Recorded data Start Marker
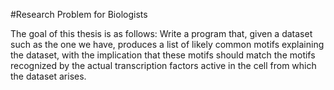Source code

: #Research Problem for Biologists

The goal of this thesis is as follows: Write a program that, given a
dataset such as the one we have, produces a list of likely common motifs
explaining the dataset, with the implication that these motifs should
match the motifs recognized by the actual transcription factors active
in the cell from which the dataset arises.
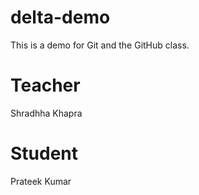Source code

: # delta-demo
This is a demo for Git and the GitHub class.

# Teacher
Shradhha Khapra

# Student
Prateek Kumar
Recorded data End Marker
Take each line above that contains "dataset" and copy it out.

dataset such as the one we have, produces a list of likely common motifs
explaining the dataset, with the implication that these motifs should
in the cell from which the dataset arises.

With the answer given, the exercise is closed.